Executives at the largest managers of investment alternatives to stocks and bonds, wary of attracting regulatory attention themselves, have been careful to say they are taking advantage of banking rules that emerged following the 2008 financial crisis, such as the Dodd-Frank Financial Regulatory Reform Bill and the Volcker Rule. Schwarzman, who co-founded New York-based Blackstone in 1985 and grew it to oversee $266 billion in assets, said his firm’s credit and other lending activities are expanding.
“Our business is really a bit evolutionary, it’s not revolutionary,” said Schwarzman. “The size of what we’re doing has grown.”

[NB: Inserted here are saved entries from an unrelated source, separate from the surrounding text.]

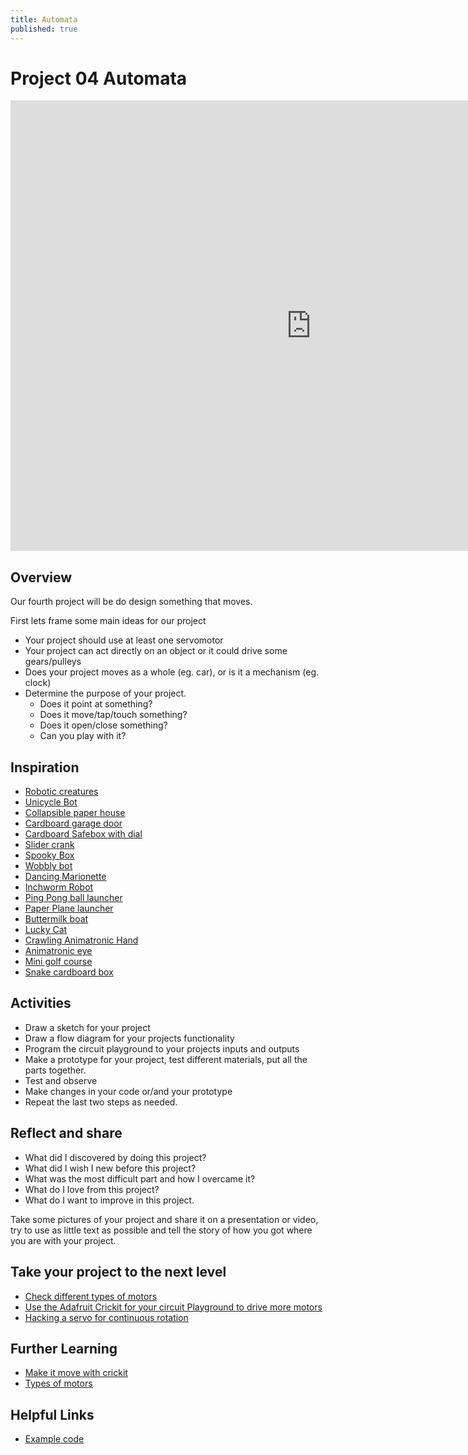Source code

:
 ```yaml
---
title: Automata
published: true
---
```


# Project 04 Automata

<iframe width="961" height="721" src="https://www.youtube.com/embed/Z86V_ICUCD4" frameborder="0" allow="accelerometer; autoplay; clipboard-write; encrypted-media; gyroscope; picture-in-picture" allowfullscreen></iframe>

## Overview
Our fourth project will be do design something that moves.

First lets frame some main ideas for our project

- Your project should use at least one servomotor
- Your project can act directly on an object or it could drive some gears/pulleys
- Does your project moves as a whole (eg. car), or is it a mechanism (eg. clock)
- Determine the purpose of your project.
    - Does it point at something?
    - Does it move/tap/touch something?
    - Does it open/close something?
    - Can you play with it?


## Inspiration
- [Robotic creatures](https://learn.adafruit.com/robotic-creatures)
- [Unicycle Bot](https://learn.adafruit.com/tightrope-unicycle-bot)
- [Collapsible paper house](https://learn.adafruit.com/collapsible-house)
- [Cardboard garage door](https://learn.adafruit.com/pushrod-garage)
- [Cardboard Safebox with dial](https://learn.adafruit.com/combo-dial-safe-with-circuit-playground-express)
- [Slider crank](https://learn.adafruit.com/cardboard-slider-crank)
- [Spooky Box](https://learn.adafruit.com/spooky-circuit-playground-express-mystery-box)
- [Wobbly bot](https://learn.adafruit.com/crickit-wobblybot)
- [Dancing Marionette](https://learn.adafruit.com/universal-marionette-with-crickit)
- [Inchworm Robot](https://learn.adafruit.com/Cardboard-Robot-Inchworm)
- [Ping Pong ball launcher](https://learn.adafruit.com/ping-pong-ball-launcher-with-cpx)
- [Paper Plane launcher](https://learn.adafruit.com/paper-airplane-launcher-with-CRICKIT)
- [Buttermilk boat](https://learn.adafruit.com/Boat-with-Circuit-Playground-Express)
- [Lucky Cat](https://learn.adafruit.com/lucky-cat-with-circuit-playground-express)
- [Crawling Animatronic Hand](https://learn.adafruit.com/crawling-hand-with-CPX-and-MakeCode/overview)
- [Animatronic eye](https://learn.adafruit.com/crickit-controlled-animatronic-eyeball)
- [Mini golf course](https://learn.adafruit.com/mini-golf-course-with-makecode-circuit-playground-crickit)
- [Snake cardboard box](https://learn.adafruit.com/cardboard-box-for-circuit-playground-express)


## Activities
- Draw a sketch for your project
- Draw a flow diagram for your projects functionality
- Program the circuit playground to your projects inputs and outputs
- Make a prototype for your project, test different materials, put all the parts together.
- Test and observe
- Make changes in your code or/and your prototype
- Repeat the last two steps as needed.


## Reflect and share

 - What did I discovered by doing this project?
 - What did I wish I new before this project?
 - What was the most difficult part and how I overcame it?
 - What do I love from this project?
 - What do I want to improve in this project.

 Take some pictures of your project and share it on a presentation or video, try to use as little text as possible and tell the story of how you got where you are with your project.

## Take your project to the next level

- [Check different types of motors](https://learn.adafruit.com/adafruit-motor-selection-guide)
- [Use the Adafruit Crickit for your circuit Playground to drive more motors](https://learn.adafruit.com/adafruit-crickit-creative-robotic-interactive-construction-kit)
- [Hacking a servo for continuous rotation](https://learn.adafruit.com/modifying-servos-for-continuous-rotation)



## Further Learning
- [Make it move with crickit](https://learn.adafruit.com/make-it-move-with-crickit)
- [Types of motors](https://learn.adafruit.com/adafruit-motor-selection-guide)

## Helpful Links
- [Example code](https://makecode.com/_J0veh8RoaCrU)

Blackstone, while benefiting from the lending void created by financial regulations in the U.S. and Europe, is also concerned that legislation may be shrinking the global banking system, Schwarzman said. Blackstone is a customer of the largest banks, including JPMorgan Chase & Co. and Goldman Sachs Group Inc., by pairing loans from those institutions with capital from its funds to complete leveraged buyouts.
“Shrinking banks and shrinking extension of credit creates enormous headwinds for economic growth and job creation,” Schwarzman said. “You need adequate regulation and no one knows what that is. We know we didn’t have it going into the crisis, but we don’t know if we’re doing too much to the patient now.”